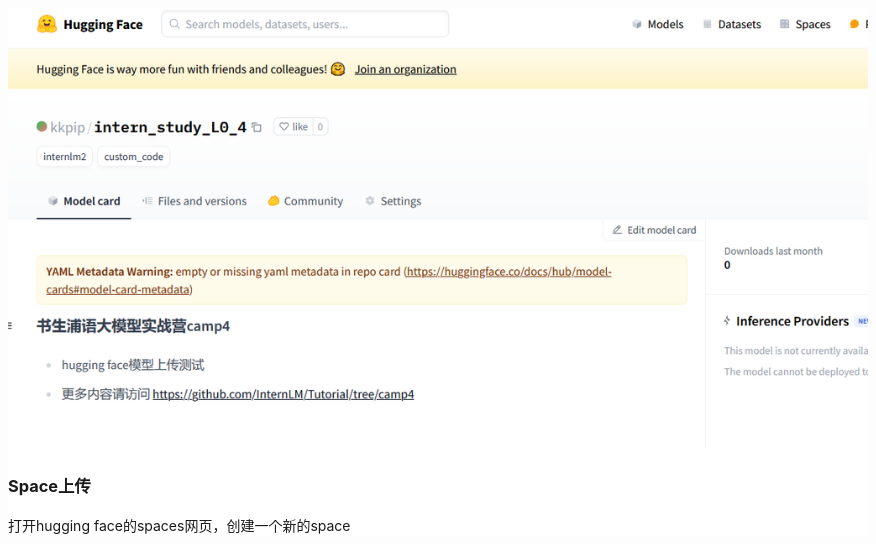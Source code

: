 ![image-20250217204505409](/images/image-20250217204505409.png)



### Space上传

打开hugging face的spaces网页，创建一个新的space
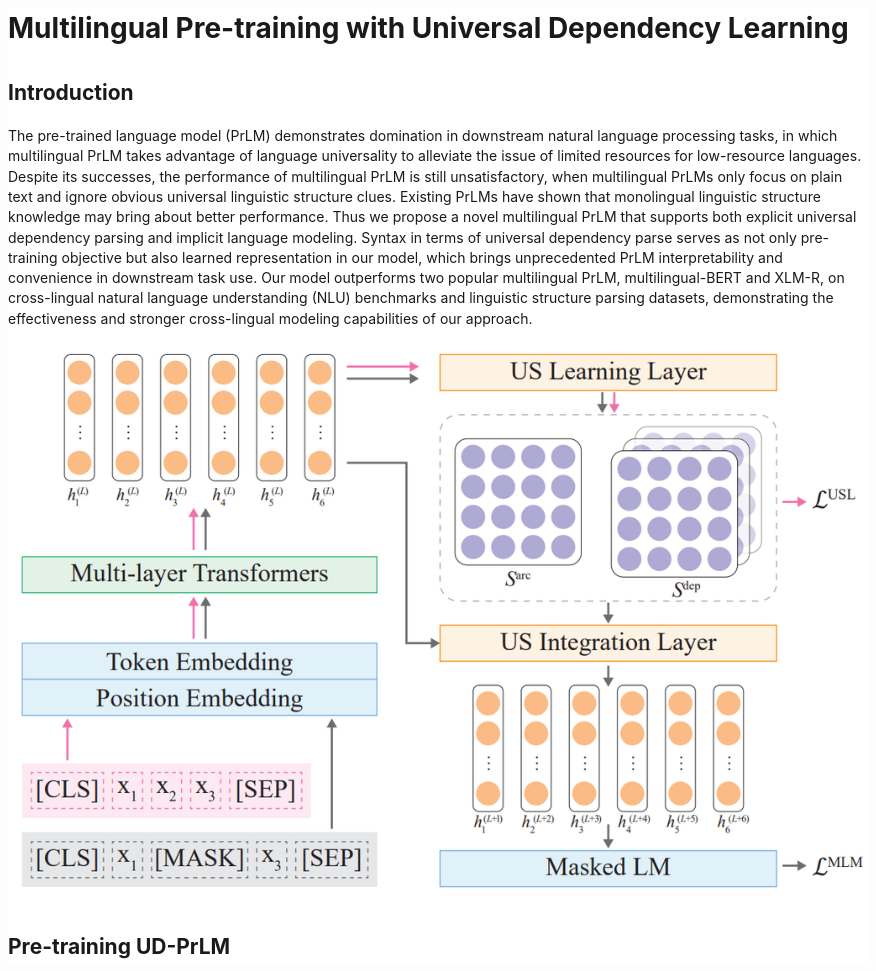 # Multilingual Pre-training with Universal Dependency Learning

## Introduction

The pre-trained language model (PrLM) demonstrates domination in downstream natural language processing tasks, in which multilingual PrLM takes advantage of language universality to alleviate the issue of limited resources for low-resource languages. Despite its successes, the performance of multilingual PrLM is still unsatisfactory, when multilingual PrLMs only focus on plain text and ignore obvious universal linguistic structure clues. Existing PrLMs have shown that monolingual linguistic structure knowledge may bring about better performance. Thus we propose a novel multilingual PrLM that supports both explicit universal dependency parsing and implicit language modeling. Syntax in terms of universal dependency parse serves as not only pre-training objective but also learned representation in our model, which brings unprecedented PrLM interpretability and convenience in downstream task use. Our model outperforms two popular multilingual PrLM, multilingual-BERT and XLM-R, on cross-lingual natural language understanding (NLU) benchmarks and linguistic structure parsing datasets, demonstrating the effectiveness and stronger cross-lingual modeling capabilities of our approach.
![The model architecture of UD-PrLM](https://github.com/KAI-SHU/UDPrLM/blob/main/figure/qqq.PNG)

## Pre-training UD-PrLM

--------------------

AIM OF THE EXERCISE: Without any pictures, repeat the listing exactly.

EXERCISE SOLUTION:
Source code

: ![image-20250217204505409](/images/image-20250217204505409.png)



### Space上传

打开hugging face的spaces网页，创建一个新的space
 # Multilingual Pre-training with Universal Dependency Learning

## Introduction

The pre-trained language model (PrLM) demonstrates domination in downstream natural language processing tasks, in which multilingual PrLM takes advantage of language universality to alleviate the issue of limited resources for low-resource languages. Despite its successes, the performance of multilingual PrLM is still unsatisfactory, when multilingual PrLMs only focus on plain text and ignore obvious universal linguistic structure clues. Existing PrLMs have shown that monolingual linguistic structure knowledge may bring about better performance. Thus we propose a novel multilingual PrLM that supports both explicit universal dependency parsing and implicit language modeling. Syntax in terms of universal dependency parse serves as not only pre-training objective but also learned representation in our model, which brings unprecedented PrLM interpretability and convenience in downstream task use. Our model outperforms two popular multilingual PrLM, multilingual-BERT and XLM-R, on cross-lingual natural language understanding (NLU) benchmarks and linguistic structure parsing datasets, demonstrating the effectiveness and stronger cross-lingual modeling capabilities of our approach.
![The model architecture of UD-PrLM](https://github.com/KAI-SHU/UDPrLM/blob/main/figure/qqq.PNG)

## Pre-training UD-PrLM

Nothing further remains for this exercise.